Where does the context come from?
One of the biggest challenges in a layered workflow is context extraction — gathering the necessary information at each stage.
Unlike static documentation, this context cannot always be pre-created for every possible request. Instead, it must be crafted on demand at each stage, with varying levels of depth depending on the problem being solved. However, the extracted information must come from structured, machine-readable sources to make this process scalable and automatic.
The best sources of context are metadata embedded within technical systems. In this article, we’ve discussed databases and APIs as examples:
• Databases: Most database systems support comments and annotations on tables, columns, constraints, and other objects. 👉 Extracting context information becomes a simple query operation if meaningful descriptions are attached to these objects. Instead of relying on external documentation, we can systematically query metadata from the database itself.
• APIs: OpenAPI specifications and tools like Swagger provide structured documentation that describes API endpoints, expected parameters, return values, and error responses. While these specs primarily focus on technical aspects, they also support embedded comments. Just as database fields can be annotated, API documentation should not just describe the technical parameters but also explain their business purpose.
In both cases, meta comments become key. Developers often document function signatures, API parameters, and SQL schemas, but those alone are not enough.
The missing piece is business context—information explaining how a particular table, API, or constraint contributes to solving a real-world business problem.
For example:
• A database constraint might enforce a rule limiting the number of discounts a customer can apply, but the business intent is to prevent fraudulent usage.
• An API parameter might accept an account ID, but the real meaning is to compartmentalize information and prevent data leaking.
Who writes the Annotations?
While technical metadata can be extracted automatically, higher-level business information must be authored manually.

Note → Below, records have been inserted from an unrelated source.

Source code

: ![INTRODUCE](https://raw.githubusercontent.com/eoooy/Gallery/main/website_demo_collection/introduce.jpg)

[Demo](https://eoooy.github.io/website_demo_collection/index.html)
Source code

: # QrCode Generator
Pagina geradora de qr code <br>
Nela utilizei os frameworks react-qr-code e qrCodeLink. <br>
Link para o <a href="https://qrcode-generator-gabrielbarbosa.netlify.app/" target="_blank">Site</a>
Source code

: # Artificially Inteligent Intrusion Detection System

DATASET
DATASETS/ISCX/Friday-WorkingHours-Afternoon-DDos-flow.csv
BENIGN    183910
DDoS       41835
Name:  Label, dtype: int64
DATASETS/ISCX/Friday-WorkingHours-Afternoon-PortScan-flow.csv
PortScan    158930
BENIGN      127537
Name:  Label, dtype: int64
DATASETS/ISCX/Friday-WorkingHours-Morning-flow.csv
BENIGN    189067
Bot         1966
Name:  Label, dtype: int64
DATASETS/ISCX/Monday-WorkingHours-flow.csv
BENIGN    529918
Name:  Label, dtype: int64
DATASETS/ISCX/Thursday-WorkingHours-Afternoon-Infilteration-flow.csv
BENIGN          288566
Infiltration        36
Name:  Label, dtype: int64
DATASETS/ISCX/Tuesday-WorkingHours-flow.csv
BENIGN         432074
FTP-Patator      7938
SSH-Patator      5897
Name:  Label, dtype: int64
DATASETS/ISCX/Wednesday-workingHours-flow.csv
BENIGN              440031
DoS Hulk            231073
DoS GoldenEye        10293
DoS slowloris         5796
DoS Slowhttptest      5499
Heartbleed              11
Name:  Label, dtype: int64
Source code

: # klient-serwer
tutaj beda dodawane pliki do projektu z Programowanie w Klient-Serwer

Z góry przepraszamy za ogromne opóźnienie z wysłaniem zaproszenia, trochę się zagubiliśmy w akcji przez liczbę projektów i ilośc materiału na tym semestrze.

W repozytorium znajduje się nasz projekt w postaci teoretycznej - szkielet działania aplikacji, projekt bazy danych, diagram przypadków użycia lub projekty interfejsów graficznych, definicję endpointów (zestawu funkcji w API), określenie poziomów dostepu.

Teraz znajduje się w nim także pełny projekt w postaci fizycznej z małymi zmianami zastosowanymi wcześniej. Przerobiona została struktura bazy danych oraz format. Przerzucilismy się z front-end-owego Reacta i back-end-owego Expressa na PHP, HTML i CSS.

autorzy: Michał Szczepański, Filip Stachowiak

This embedded documentation should not be written by developers alone—it requires collaboration with business analysts, product owners, and domain experts who understand the WHY behind the data and APIs.

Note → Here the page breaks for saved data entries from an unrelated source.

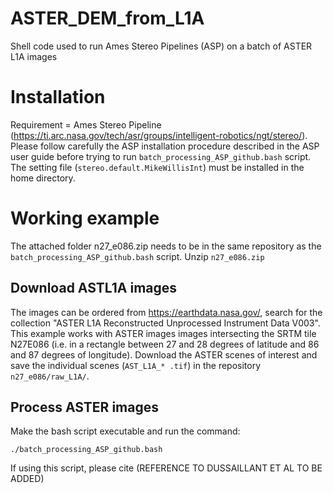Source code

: # ASTER_DEM_from_L1A
Shell code used to run Ames Stereo Pipelines (ASP) on a batch of ASTER L1A images

# Installation
Requirement = Ames Stereo Pipeline (https://ti.arc.nasa.gov/tech/asr/groups/intelligent-robotics/ngt/stereo/). Please follow carefully the ASP installation procedure described in the ASP user guide before trying to run `batch_processing_ASP_github.bash` script. 
The setting file (`stereo.default.MikeWillisInt`) must be installed in the home directory.

# Working example
The attached folder n27_e086.zip needs to be in the same repository as the `batch_processing_ASP_github.bash` script.
Unzip `n27_e086.zip`

## Download ASTL1A images
The images can be ordered from https://earthdata.nasa.gov/, search for the collection "ASTER L1A Reconstructed Unprocessed Instrument Data V003".
This example works with ASTER images images intersecting the SRTM tile N27E086 (i.e. in a rectangle between 27 and 28 degrees of latitude and 86 and 87 degrees of longitude). 
Download the ASTER scenes of interest and save the individual scenes (`AST_L1A_* .tif`) in the repository `n27_e086/raw_L1A/`.

## Process ASTER images
Make the bash script executable and run the command:

    ./batch_processing_ASP_github.bash

If using this script, please cite (REFERENCE TO DUSSAILLANT ET AL TO BE ADDED)
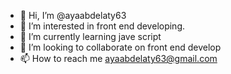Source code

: - 👋 Hi, I’m @ayaabdelaty63
- 👀 I’m interested in front end developing.
- 🌱 I’m currently learning jave script
- 💞️ I’m looking to collaborate on front end develop
- 📫 How to reach me ayaabdelaty63@gmail.com

<!---
ayaabdelaty63/ayaabdelaty63 is a ✨ special ✨ repository because its `README.md` (this file) appears on your GitHub profile.
You can click the Preview link to take a look at your changes.
--->
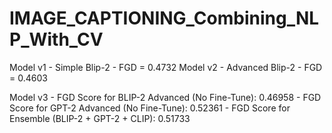 # IMAGE_CAPTIONING_Combining_NLP_With_CV


Model v1 - Simple Blip-2   - FGD = 0.4732
Model v2 - Advanced Blip-2 - FGD = 0.4603

Model v3 - FGD Score for BLIP-2 Advanced (No Fine-Tune): 0.46958
         - FGD Score for GPT-2 Advanced (No Fine-Tune): 0.52361
         - FGD Score for Ensemble (BLIP-2 + GPT-2 + CLIP): 0.51733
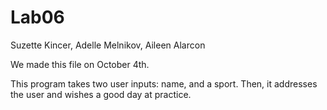 # Lab06

Suzette Kincer, Adelle Melnikov, Aileen Alarcon

We made this file on October 4th.

This program takes two user inputs: name, and a sport.
Then, it addresses the user and wishes a good day at practice.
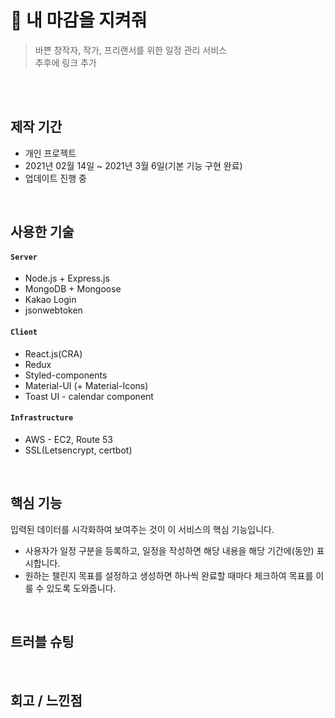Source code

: # :ledger: 내 마감을 지켜줘
  > 바쁜 창작자, 작가, 프리랜서를 위한 일정 관리 서비스 <br>
  > 추후에 링크 추가
  
<br>
<br>

##  제작 기간
  - 개인 프로젝트
  - 2021년 02월 14일 ~ 2021년 3월 6일(기본 기능 구현 완료)
  - 업데이트 진행 중

<br>

## 사용한 기술
#### `Server`
  - Node.js + Express.js
  - MongoDB + Mongoose
  - Kakao Login
  - jsonwebtoken
  
#### `Client`
  - React.js(CRA)
  - Redux
  - Styled-components
  - Material-UI (+ Material-Icons)
  - Toast UI - calendar component

#### `Infrastructure`
  - AWS - EC2, Route 53
  - SSL(Letsencrypt, certbot)

<br>

## 핵심 기능
  입력된 데이터를 시각화하여 보여주는 것이 이 서비스의 핵심 기능입니다.<br>
  - 사용자가 일정 구분을 등록하고, 일정을 작성하면 해당 내용을 해당 기간에(동안) 표시합니다.<br>
  - 원하는 챌린지 목표를 설정하고 생성하면 하나씩 완료할 때마다 체크하여 목표를 이룰 수 있도록 도와줍니다.<br>


<br>

## 트러블 슈팅

<br>

## 회고 / 느낀점
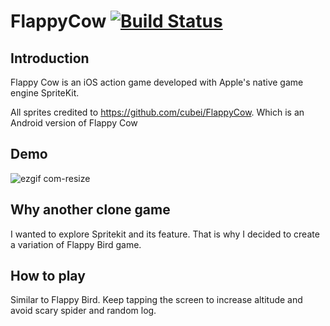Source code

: # FlappyCow  [![Build Status](https://travis-ci.org/aromajoin/jp-shipping-rate.svg?branch=master)](https://travis-ci.org/aromajoin/jp-shipping-rate)

## Introduction

Flappy Cow is an iOS action game developed with Apple's native game engine SpriteKit. 

All sprites credited to https://github.com/cubei/FlappyCow. Which is an Android version of Flappy Cow

## Demo

![ezgif com-resize](https://user-images.githubusercontent.com/13130384/66837744-74811a80-ef9e-11e9-97e0-6bdd16e69923.gif)

## Why another clone game

I wanted to explore Spritekit and its feature. That is why I decided to create a variation of Flappy Bird game.

## How to play
Similar to Flappy Bird. Keep tapping the screen to increase altitude and avoid scary spider and random log.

By integrating business intent into structured metadata, we enable agentic workflows to automatically extract the proper context for each layer of the process:
• Low-level context (e.g., list of fields, data types, API parameters) can be extracted and processed directly.
• High-level context (e.g., how an API or table contributes to a business objective) must be annotated manually and retrieved when needed.

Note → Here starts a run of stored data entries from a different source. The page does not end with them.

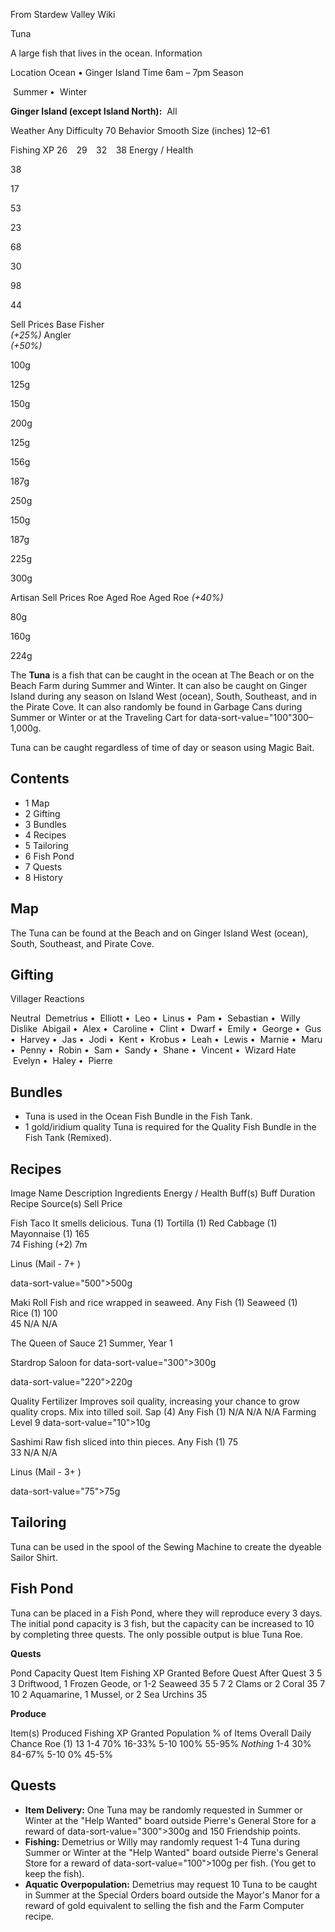 From Stardew Valley Wiki

Tuna

A large fish that lives in the ocean. Information

Location Ocean • Ginger Island Time 6am – 7pm Season

 Summer •  Winter

**Ginger Island (except Island North):**  All

Weather Any Difficulty 70 Behavior Smooth Size (inches) 12–61

Fishing XP 26    29    32    38 Energy / Health

38

17

53

23

68

30

98

44

Sell Prices Base Fisher  
*(+25%)* Angler  
*(+50%)*

100g

125g

150g

200g

125g

156g

187g

250g

150g

187g

225g

300g

Artisan Sell Prices Roe Aged Roe Aged Roe *(+40%)*

80g

160g

224g

The **Tuna** is a fish that can be caught in the ocean at The Beach or on the Beach Farm during Summer and Winter. It can also be caught on Ginger Island during any season on Island West (ocean), South, Southeast, and in the Pirate Cove. It can also randomly be found in Garbage Cans during Summer or Winter or at the Traveling Cart for data-sort-value="100"300–1,000g.

Tuna can be caught regardless of time of day or season using Magic Bait.

## Contents

- 1 Map
- 2 Gifting
- 3 Bundles
- 4 Recipes
- 5 Tailoring
- 6 Fish Pond
- 7 Quests
- 8 History

## Map

The Tuna can be found at the Beach and on Ginger Island West (ocean), South, Southeast, and Pirate Cove.

## Gifting

Villager Reactions

Neutral  Demetrius •  Elliott •  Leo •  Linus •  Pam •  Sebastian •  Willy Dislike  Abigail •  Alex •  Caroline •  Clint •  Dwarf •  Emily •  George •  Gus •  Harvey •  Jas •  Jodi •  Kent •  Krobus •  Leah •  Lewis •  Marnie •  Maru •  Penny •  Robin •  Sam •  Sandy •  Shane •  Vincent •  Wizard Hate  Evelyn •  Haley •  Pierre

## Bundles

- Tuna is used in the Ocean Fish Bundle in the Fish Tank.
- 1 gold/iridium quality Tuna is required for the Quality Fish Bundle in the Fish Tank (Remixed).

## Recipes

Image Name Description Ingredients Energy / Health Buff(s) Buff Duration Recipe Source(s) Sell Price

Fish Taco It smells delicious. Tuna (1) Tortilla (1) Red Cabbage (1) Mayonnaise (1) 165  
74 Fishing (+2) 7m

Linus (Mail - 7+ )

data-sort-value="500"&gt;500g

Maki Roll Fish and rice wrapped in seaweed. Any Fish (1) Seaweed (1) Rice (1) 100  
45 N/A N/A

The Queen of Sauce 21 Summer, Year 1

Stardrop Saloon for data-sort-value="300"&gt;300g

data-sort-value="220"&gt;220g

Quality Fertilizer Improves soil quality, increasing your chance to grow quality crops. Mix into tilled soil. Sap (4) Any Fish (1) N/A N/A N/A Farming Level 9 data-sort-value="10"&gt;10g

Sashimi Raw fish sliced into thin pieces. Any Fish (1) 75  
33 N/A N/A

Linus (Mail - 3+ )

data-sort-value="75"&gt;75g

## Tailoring

Tuna can be used in the spool of the Sewing Machine to create the dyeable Sailor Shirt.

## Fish Pond

Tuna can be placed in a Fish Pond, where they will reproduce every 3 days. The initial pond capacity is 3 fish, but the capacity can be increased to 10 by completing three quests. The only possible output is blue Tuna Roe.

**Quests**

Pond Capacity Quest Item Fishing XP Granted Before Quest After Quest 3 5 3 Driftwood, 1 Frozen Geode, or 1-2 Seaweed 35 5 7 2 Clams or 2 Coral 35 7 10 2 Aquamarine, 1 Mussel, or 2 Sea Urchins 35

**Produce**

Item(s) Produced Fishing XP Granted Population % of Items Overall Daily Chance Roe (1) 13 1-4 70% 16-33% 5-10 100% 55-95% *Nothing* 1-4 30% 84-67% 5-10 0% 45-5%

## Quests

- **Item Delivery:** One Tuna may be randomly requested in Summer or Winter at the "Help Wanted" board outside Pierre's General Store for a reward of data-sort-value="300"&gt;300g and 150 Friendship points.
- **Fishing:** Demetrius or Willy may randomly request 1-4 Tuna during Summer or Winter at the "Help Wanted" board outside Pierre's General Store for a reward of data-sort-value="100"&gt;100g per fish. (You get to keep the fish).
- **Aquatic Overpopulation:** Demetrius may request 10 Tuna to be caught in Summer at the Special Orders board outside the Mayor's Manor for a reward of gold equivalent to selling the fish and the Farm Computer recipe.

🚧 It is crucial to note that while low-level context can be fully automated (changing a property in the code will correctly regenerate the Swagger), all the business annotations must be maintained and periodically reviewed. If we don't do so, we send the wrong information to the LLM, leading to wrong answers.
What about documentation?
Historically, people write code in a repo and then write documentation elsewhere.
Updating a codebase requires the effort of updating the connected documentation. It's already difficult to remember to do so, and it's almost impossible to remember where that particular Word document or Confluence page is.
Documentation is tough.
But there is a silver lining here. Suppose we decorate our technical sources (DBs, APIs) with enough metadata so an LLM can determine how to chain queries or calls. In that case, we've already written enough for another LLM to produce and update that Word document.
🕊️ By crafting good business-oriented annotations, we can get two birds with one stone:
- Chatbot interface to complex problem-solving
- Generate (and UPDATE) discoursive and human-level documentation
Although the Chatbot may seem to make documentation irrelevant, that is just wishful thinking: Even the best-performing chatbot needs human input to produce value.
You need to know what to ask. So, you still need an introduction to a new domain.
In the end, it is still you driving the car.
Even when the car does all the steering.